DIRECTIONS
Leaving the pictures aside, repeat every line below exactly.

DATA FOR THIS EXERCISE
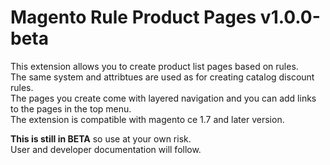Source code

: Magento Rule Product Pages v1.0.0-beta
=============

This extension allows you to create product list pages based on rules.  
The same system and attribtues are used as for creating catalog discount rules.  
The pages you create come with layered navigation and you can add links to the pages in the top menu.  
The extension is compatible with magento ce 1.7 and later version.  

**This is still in BETA** so use at your own risk.  
User and developer documentation will follow.
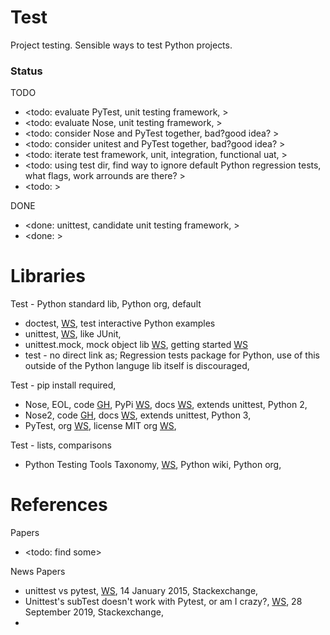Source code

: # Test

Project testing. Sensible ways to test Python projects.

### Status

TODO
* <todo: evaluate PyTest, unit testing framework, >
* <todo: evaluate Nose, unit testing framework, >
* <todo: consider Nose and PyTest together, bad?good idea? >
* <todo: consider unitest and PyTest together, bad?good idea? >
* <todo: iterate test framework, unit, integration, functional uat, >
* <todo: using test dir, find way to ignore default Python regression tests, what flags, work arrounds are there? >
* <todo: >

DONE
* <done: unittest, candidate unit testing framework, >
* <done: >

# Libraries
Test - Python standard lib, Python org, default
* doctest, [WS](https://docs.python.org/3/library/doctest.html), test interactive Python examples
* unittest, [WS](https://docs.python.org/3/library/unittest.html#), like JUnit, 
* unittest.mock, mock object lib [WS](https://docs.python.org/3/library/unittest.mock.html), getting started [WS](https://docs.python.org/3/library/unittest.mock-examples.html)
* test - no direct link as; Regression tests package for Python, use of this outside of the Python languge lib itself is discouraged, 

Test - pip install required, 
* Nose, EOL, code [GH](https://github.com/nose-devs/nose), PyPi [WS](https://pypi.org/project/nose/), docs [WS](https://nose.readthedocs.io/en/latest/index.html), extends unittest, Python 2, 
* Nose2, code [GH](https://github.com/nose-devs/nose2), docs [WS](https://docs.nose2.io/en/latest/), extends unittest, Python 3, 
* PyTest, org [WS](https://docs.pytest.org/en/6.2.x/contents.html), license MIT org [WS](https://docs.pytest.org/en/6.2.x/license.html), 

Test - lists, comparisons
* Python Testing Tools Taxonomy, [WS](https://wiki.python.org/moin/PythonTestingToolsTaxonomy), Python wiki, Python org, 

# References

Papers
* <todo: find some>

News Papers
* unittest vs pytest, [WS](https://stackoverflow.com/questions/27954702/unittest-vs-pytest), 14 January 2015, Stackexchange,
* Unittest's subTest doesn't work with Pytest, or am I crazy?, [WS](https://stackoverflow.com/questions/58150014/unittests-subtest-doesnt-work-with-pytest-or-am-i-crazy?rq=3), 28 September 2019, Stackexchange, 
*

SOLUTION FOR THIS EXERCISE
Source code

: Magento Rule Product Pages v1.0.0-beta
=============

This extension allows you to create product list pages based on rules.  
The same system and attribtues are used as for creating catalog discount rules.  
The pages you create come with layered navigation and you can add links to the pages in the top menu.  
The extension is compatible with magento ce 1.7 and later version.  

**This is still in BETA** so use at your own risk.  
User and developer documentation will follow.
Source code

: # Test

Project testing. Sensible ways to test Python projects.

### Status

TODO
* <todo: evaluate PyTest, unit testing framework, >
* <todo: evaluate Nose, unit testing framework, >
* <todo: consider Nose and PyTest together, bad?good idea? >
* <todo: consider unitest and PyTest together, bad?good idea? >
* <todo: iterate test framework, unit, integration, functional uat, >
* <todo: using test dir, find way to ignore default Python regression tests, what flags, work arrounds are there? >
* <todo: >

DONE
* <done: unittest, candidate unit testing framework, >
* <done: >

# Libraries
Test - Python standard lib, Python org, default
* doctest, [WS](https://docs.python.org/3/library/doctest.html), test interactive Python examples
* unittest, [WS](https://docs.python.org/3/library/unittest.html#), like JUnit, 
* unittest.mock, mock object lib [WS](https://docs.python.org/3/library/unittest.mock.html), getting started [WS](https://docs.python.org/3/library/unittest.mock-examples.html)
* test - no direct link as; Regression tests package for Python, use of this outside of the Python languge lib itself is discouraged, 

Test - pip install required, 
* Nose, EOL, code [GH](https://github.com/nose-devs/nose), PyPi [WS](https://pypi.org/project/nose/), docs [WS](https://nose.readthedocs.io/en/latest/index.html), extends unittest, Python 2, 
* Nose2, code [GH](https://github.com/nose-devs/nose2), docs [WS](https://docs.nose2.io/en/latest/), extends unittest, Python 3, 
* PyTest, org [WS](https://docs.pytest.org/en/6.2.x/contents.html), license MIT org [WS](https://docs.pytest.org/en/6.2.x/license.html), 

Test - lists, comparisons
* Python Testing Tools Taxonomy, [WS](https://wiki.python.org/moin/PythonTestingToolsTaxonomy), Python wiki, Python org, 

# References

Papers
* <todo: find some>

News Papers
* unittest vs pytest, [WS](https://stackoverflow.com/questions/27954702/unittest-vs-pytest), 14 January 2015, Stackexchange,
* Unittest's subTest doesn't work with Pytest, or am I crazy?, [WS](https://stackoverflow.com/questions/58150014/unittests-subtest-doesnt-work-with-pytest-or-am-i-crazy?rq=3), 28 September 2019, Stackexchange, 
*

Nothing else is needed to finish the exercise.